A simple program to get the text from any website
The program utilises the following Python Libraries:
- re
- requests
- PySimpleGUI (sg)
- BeautifulSoup4 (bs4)
On startup, the program will open a maximised window with three buttons. Enabling the user to paste in a website's URL then scrape the text and display it inside a text box, which can then be copied to the clipboard and pasted wherever. This seems to be quite useful to access websites that notoriously include an appalling number of intrusive ads.
One could just install an Adblocker (Such as UBlock Origins or AdBlock) but this would still require the user to physically access the website in the browser. Some websites require the user to "sign-up" to subscritions for access. Looking at you Daily Mail, Times, NYTimes and Daily Express. So far, this works without having to type in the URL in the browser, view an obnoxious amount of Ads or sign-up to a subscription service.

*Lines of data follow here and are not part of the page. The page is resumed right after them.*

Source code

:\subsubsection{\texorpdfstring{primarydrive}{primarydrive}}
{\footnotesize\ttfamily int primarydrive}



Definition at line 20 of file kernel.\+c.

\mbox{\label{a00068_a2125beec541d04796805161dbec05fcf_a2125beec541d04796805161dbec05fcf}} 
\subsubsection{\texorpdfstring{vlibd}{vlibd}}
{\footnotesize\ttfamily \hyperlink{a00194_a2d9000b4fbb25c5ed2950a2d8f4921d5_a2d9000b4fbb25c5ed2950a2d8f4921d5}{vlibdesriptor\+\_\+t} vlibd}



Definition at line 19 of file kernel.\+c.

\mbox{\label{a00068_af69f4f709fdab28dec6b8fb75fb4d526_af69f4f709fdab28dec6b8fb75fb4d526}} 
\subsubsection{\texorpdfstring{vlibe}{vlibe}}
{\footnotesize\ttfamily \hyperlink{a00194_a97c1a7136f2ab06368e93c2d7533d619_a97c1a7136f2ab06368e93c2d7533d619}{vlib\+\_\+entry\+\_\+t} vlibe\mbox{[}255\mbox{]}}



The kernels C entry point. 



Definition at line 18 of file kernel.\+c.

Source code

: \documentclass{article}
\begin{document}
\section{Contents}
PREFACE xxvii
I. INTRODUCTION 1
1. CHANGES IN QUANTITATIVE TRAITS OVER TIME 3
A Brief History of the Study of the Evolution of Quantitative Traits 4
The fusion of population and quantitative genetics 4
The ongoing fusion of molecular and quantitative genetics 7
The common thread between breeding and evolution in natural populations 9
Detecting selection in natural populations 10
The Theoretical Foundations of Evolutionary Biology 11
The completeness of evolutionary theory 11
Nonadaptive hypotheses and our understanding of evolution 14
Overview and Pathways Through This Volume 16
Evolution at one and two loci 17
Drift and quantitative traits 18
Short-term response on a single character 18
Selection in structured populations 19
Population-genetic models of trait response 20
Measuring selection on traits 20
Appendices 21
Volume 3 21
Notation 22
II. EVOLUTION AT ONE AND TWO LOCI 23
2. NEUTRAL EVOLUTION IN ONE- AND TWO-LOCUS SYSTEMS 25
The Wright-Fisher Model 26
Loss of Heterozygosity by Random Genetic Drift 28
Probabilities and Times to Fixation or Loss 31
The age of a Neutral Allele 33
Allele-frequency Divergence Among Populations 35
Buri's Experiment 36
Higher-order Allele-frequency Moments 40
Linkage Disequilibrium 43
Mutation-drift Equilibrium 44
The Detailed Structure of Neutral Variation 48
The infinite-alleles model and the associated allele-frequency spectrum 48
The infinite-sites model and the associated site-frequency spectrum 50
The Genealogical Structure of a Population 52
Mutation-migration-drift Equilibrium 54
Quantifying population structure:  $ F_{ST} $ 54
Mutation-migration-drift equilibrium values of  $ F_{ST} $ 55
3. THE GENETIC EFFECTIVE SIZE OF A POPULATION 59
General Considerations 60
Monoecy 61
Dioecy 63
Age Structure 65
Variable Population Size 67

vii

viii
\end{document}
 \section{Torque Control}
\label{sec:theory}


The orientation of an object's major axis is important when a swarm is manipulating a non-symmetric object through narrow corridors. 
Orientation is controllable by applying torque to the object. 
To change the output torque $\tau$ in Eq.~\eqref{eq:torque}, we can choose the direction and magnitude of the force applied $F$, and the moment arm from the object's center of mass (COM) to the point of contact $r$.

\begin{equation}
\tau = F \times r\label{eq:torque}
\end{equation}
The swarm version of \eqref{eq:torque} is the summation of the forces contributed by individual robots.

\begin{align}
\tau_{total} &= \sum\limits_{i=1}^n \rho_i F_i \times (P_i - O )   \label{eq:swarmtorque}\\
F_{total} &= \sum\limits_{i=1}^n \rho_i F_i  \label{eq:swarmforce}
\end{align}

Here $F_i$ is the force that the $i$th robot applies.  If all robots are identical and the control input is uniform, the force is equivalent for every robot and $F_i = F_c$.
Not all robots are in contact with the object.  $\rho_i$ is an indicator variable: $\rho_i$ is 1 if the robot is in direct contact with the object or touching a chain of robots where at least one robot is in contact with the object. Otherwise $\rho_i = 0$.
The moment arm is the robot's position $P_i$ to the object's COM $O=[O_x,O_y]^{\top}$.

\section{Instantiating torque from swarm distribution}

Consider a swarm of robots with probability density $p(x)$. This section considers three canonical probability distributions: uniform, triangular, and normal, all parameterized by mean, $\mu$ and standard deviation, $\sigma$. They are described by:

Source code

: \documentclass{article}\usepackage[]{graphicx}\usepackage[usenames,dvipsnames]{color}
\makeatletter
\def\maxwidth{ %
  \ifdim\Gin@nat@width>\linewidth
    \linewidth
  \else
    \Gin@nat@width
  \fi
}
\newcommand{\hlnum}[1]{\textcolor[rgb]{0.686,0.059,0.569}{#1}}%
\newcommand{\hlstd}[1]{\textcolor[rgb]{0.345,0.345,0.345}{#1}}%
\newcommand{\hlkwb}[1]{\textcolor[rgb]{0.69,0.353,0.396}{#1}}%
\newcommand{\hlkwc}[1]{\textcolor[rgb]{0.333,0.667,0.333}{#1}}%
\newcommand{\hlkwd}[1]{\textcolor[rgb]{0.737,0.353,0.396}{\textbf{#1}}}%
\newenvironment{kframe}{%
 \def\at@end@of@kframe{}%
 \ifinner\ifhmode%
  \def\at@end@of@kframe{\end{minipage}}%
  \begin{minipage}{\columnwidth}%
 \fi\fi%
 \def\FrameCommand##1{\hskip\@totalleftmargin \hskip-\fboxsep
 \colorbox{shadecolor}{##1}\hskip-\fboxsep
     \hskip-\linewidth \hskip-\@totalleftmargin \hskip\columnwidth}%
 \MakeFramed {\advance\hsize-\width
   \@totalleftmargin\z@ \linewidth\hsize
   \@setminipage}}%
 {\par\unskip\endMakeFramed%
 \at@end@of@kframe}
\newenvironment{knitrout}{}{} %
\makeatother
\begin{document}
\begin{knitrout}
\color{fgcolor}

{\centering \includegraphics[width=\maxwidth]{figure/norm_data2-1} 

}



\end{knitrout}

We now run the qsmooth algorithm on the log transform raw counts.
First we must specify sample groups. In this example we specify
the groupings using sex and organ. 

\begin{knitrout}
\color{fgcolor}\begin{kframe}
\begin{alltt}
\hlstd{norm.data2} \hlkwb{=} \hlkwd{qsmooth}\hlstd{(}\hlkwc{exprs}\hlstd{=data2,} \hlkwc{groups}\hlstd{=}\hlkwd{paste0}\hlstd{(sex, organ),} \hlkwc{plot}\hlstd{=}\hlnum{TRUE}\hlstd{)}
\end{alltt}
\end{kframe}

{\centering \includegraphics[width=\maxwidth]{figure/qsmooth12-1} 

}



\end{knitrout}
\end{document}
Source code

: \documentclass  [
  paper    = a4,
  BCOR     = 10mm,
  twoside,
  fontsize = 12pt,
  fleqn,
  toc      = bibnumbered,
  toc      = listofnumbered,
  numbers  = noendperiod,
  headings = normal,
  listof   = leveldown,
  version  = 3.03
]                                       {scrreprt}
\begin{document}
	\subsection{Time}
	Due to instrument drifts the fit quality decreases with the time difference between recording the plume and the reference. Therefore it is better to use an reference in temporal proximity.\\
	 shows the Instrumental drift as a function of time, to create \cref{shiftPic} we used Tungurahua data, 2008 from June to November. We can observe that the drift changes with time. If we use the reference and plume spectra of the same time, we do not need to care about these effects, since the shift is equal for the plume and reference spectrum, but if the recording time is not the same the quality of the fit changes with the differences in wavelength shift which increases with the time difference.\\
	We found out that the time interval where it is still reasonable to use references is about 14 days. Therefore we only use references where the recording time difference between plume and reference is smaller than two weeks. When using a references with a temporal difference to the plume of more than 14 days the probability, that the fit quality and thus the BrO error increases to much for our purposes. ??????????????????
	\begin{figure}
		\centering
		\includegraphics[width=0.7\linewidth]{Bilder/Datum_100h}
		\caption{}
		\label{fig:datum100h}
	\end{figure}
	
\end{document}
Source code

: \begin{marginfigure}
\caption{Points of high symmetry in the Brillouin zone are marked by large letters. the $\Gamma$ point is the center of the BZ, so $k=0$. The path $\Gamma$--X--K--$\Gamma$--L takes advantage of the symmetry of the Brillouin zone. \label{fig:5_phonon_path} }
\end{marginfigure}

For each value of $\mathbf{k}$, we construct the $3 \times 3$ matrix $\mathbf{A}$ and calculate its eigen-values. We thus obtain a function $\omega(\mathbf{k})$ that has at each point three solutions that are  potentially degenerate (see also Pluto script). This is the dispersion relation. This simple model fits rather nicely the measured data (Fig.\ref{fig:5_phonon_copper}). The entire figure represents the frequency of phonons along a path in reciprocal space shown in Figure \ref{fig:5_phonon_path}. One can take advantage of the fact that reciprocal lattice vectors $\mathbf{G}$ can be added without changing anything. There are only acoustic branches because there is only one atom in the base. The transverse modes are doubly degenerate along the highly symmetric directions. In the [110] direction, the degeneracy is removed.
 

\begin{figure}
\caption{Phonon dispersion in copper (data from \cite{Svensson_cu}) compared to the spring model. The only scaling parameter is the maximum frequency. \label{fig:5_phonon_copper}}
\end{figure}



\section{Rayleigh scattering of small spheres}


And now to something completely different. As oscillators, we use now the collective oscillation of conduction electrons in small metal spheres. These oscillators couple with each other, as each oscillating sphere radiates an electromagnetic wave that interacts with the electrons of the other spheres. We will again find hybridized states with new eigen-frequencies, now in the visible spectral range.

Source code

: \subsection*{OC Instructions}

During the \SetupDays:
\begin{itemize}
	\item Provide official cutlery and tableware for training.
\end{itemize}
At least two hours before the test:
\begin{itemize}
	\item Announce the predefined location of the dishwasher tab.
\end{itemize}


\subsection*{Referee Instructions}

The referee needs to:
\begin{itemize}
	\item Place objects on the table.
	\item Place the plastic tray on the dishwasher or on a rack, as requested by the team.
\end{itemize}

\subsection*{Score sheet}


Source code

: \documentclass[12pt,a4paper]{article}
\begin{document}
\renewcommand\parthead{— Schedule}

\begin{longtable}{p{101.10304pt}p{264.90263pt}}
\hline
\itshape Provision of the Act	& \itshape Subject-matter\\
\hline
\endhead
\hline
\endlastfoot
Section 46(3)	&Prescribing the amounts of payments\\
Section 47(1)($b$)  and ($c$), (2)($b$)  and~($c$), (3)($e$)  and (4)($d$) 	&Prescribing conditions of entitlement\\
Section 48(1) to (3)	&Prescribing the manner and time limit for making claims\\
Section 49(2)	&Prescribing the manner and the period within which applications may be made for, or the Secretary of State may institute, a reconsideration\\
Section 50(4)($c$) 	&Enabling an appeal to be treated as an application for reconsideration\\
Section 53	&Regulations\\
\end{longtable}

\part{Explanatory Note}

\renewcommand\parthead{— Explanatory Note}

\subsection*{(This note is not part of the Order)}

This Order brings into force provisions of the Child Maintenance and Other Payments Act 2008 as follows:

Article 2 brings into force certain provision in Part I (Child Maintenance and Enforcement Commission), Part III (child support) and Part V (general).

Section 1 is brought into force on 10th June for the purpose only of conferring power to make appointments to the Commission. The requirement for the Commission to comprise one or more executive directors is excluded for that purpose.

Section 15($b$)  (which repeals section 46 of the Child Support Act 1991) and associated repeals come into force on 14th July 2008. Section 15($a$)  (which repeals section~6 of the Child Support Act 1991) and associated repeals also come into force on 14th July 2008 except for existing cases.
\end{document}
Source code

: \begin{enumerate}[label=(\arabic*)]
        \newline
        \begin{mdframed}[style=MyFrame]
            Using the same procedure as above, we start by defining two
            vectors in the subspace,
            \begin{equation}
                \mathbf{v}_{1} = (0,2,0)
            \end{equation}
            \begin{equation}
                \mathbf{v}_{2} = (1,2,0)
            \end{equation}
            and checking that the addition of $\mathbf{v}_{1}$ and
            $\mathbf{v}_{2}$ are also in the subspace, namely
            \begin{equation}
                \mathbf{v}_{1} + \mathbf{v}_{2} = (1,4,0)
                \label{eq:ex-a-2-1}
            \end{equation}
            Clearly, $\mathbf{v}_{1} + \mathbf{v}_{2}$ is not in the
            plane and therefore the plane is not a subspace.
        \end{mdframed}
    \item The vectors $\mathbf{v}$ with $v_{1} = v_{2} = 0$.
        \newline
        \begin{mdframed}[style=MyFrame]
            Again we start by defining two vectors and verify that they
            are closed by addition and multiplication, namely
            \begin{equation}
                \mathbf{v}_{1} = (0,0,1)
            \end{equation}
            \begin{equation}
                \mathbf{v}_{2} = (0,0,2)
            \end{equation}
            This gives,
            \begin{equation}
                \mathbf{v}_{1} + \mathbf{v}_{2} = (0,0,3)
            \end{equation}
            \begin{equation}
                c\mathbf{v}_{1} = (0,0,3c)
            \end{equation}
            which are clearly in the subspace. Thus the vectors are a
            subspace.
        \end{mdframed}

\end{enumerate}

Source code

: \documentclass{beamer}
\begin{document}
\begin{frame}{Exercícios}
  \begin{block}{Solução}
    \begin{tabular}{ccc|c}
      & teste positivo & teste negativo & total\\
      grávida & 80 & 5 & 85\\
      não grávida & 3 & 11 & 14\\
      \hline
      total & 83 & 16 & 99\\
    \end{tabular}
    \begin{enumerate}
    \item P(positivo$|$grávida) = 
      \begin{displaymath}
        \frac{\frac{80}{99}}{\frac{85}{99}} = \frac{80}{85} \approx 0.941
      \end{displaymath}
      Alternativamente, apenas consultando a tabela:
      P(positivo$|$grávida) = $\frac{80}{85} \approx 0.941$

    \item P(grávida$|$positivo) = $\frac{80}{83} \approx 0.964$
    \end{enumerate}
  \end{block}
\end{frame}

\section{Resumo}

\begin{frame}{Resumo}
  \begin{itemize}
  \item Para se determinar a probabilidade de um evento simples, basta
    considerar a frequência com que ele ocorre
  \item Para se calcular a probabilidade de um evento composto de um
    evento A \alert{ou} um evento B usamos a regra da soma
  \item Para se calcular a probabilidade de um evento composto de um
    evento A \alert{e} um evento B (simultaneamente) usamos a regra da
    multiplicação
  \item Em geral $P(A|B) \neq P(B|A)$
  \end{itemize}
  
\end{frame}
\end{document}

The main part of the program is the get_text function:
-
The URL is decoded and parsed into BS4.
-
All text contained with the paragraph < p > elements are saved.
-
The text is then formatted into lines for visualisation.
-
build docker image with tag:$version
export APP_VERSION=0.1.1
docker build --tag url-text:$APP_VERSION .
- run docker image
docker run -d -p 5000:5000 url-text:$APP_VERSION